INSTRUCTIONS FOR THE TASK: From the first line of the entries below through the line holding "(foto di <a", write out every line exactly, please, and leave out the pictures.

Source texts of formatted documents
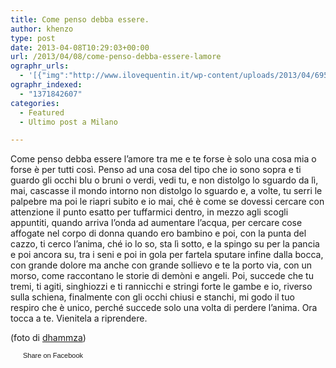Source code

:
 ```yaml
---
title: Come penso debba essere.
author: khenzo
type: post
date: 2013-04-08T10:29:03+00:00
url: /2013/04/08/come-penso-debba-essere-lamore
ographr_urls:
  - '[{"img":"http://www.ilovequentin.it/wp-content/uploads/2013/04/6953364175_de1bccabab_b-300x300.jpg"}]'
ographr_indexed:
  - "1371842607"
categories:
  - Featured
  - Ultimo post a Milano

---
```

Come penso debba essere l’amore tra me e te forse è solo una cosa mia o forse è per tutti così. Penso ad una cosa del tipo che io sono sopra e ti guardo gli occhi blu o bruni o verdi, vedi tu, e non distolgo lo sguardo da lì, mai, cascasse il mondo intorno non distolgo lo sguardo e, a volte, tu serri le palpebre ma poi le riapri subito e io mai, ché è come se dovessi cercare con attenzione il punto esatto per tuffarmici dentro, in mezzo agli scogli appuntiti, quando arriva l&#8217;onda ad aumentare l&#8217;acqua, per cercare cose affogate nel corpo di donna quando ero bambino e poi, con la punta del cazzo, ti cerco l’anima, ché io lo so, sta lì sotto, e la spingo su per la pancia e poi ancora su, tra i seni e poi in gola per fartela sputare infine dalla bocca, con grande dolore ma anche con grande sollievo e te la porto via, con un morso, come raccontano le storie di demòni e angeli. Poi, succede che tu tremi, ti agiti, singhiozzi e ti rannicchi e stringi forte le gambe e io, riverso sulla schiena, finalmente con gli occhi chiusi e stanchi, mi godo il tuo respiro che è unico, perché succede solo una volta di perdere l’anima. Ora tocca a te. Vienitela a riprendere.

(foto di <a href="http://www.flickr.com/photos/dhammza/6953364175/sizes/l/in/photostream/" target="_blank">dhammza</a>)

<a href="http://www.facebook.com/share.php?u=http%3A%2F%2Fwww.ilovequentin.it%2F2013%2F04%2F08%2Fcome-penso-debba-essere-lamore&t=Come%20penso%20debba%20essere." id="facebook_share_both_1800" style="font-size:11px; line-height:13px; font-family:'lucida grande',tahoma,verdana,arial,sans-serif; text-decoration:none; padding:2px 0 0 20px; height:16px; background:url(http://b.static.ak.fbcdn.net/images/share/facebook_share_icon.gif) no-repeat top left;">Share on Facebook</a>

ANSWER FOR THE TASK:
Source code

:
 ```yaml
---
title: Come penso debba essere.
author: khenzo
type: post
date: 2013-04-08T10:29:03+00:00
url: /2013/04/08/come-penso-debba-essere-lamore
ographr_urls:
  - '[{"img":"http://www.ilovequentin.it/wp-content/uploads/2013/04/6953364175_de1bccabab_b-300x300.jpg"}]'
ographr_indexed:
  - "1371842607"
categories:
  - Featured
  - Ultimo post a Milano

---
```

Come penso debba essere l’amore tra me e te forse è solo una cosa mia o forse è per tutti così. Penso ad una cosa del tipo che io sono sopra e ti guardo gli occhi blu o bruni o verdi, vedi tu, e non distolgo lo sguardo da lì, mai, cascasse il mondo intorno non distolgo lo sguardo e, a volte, tu serri le palpebre ma poi le riapri subito e io mai, ché è come se dovessi cercare con attenzione il punto esatto per tuffarmici dentro, in mezzo agli scogli appuntiti, quando arriva l&#8217;onda ad aumentare l&#8217;acqua, per cercare cose affogate nel corpo di donna quando ero bambino e poi, con la punta del cazzo, ti cerco l’anima, ché io lo so, sta lì sotto, e la spingo su per la pancia e poi ancora su, tra i seni e poi in gola per fartela sputare infine dalla bocca, con grande dolore ma anche con grande sollievo e te la porto via, con un morso, come raccontano le storie di demòni e angeli. Poi, succede che tu tremi, ti agiti, singhiozzi e ti rannicchi e stringi forte le gambe e io, riverso sulla schiena, finalmente con gli occhi chiusi e stanchi, mi godo il tuo respiro che è unico, perché succede solo una volta di perdere l’anima. Ora tocca a te. Vienitela a riprendere.

(foto di <a href="http://www.flickr.com/photos/dhammza/6953364175/sizes/l/in/photostream/" target="_blank">dhammza</a>)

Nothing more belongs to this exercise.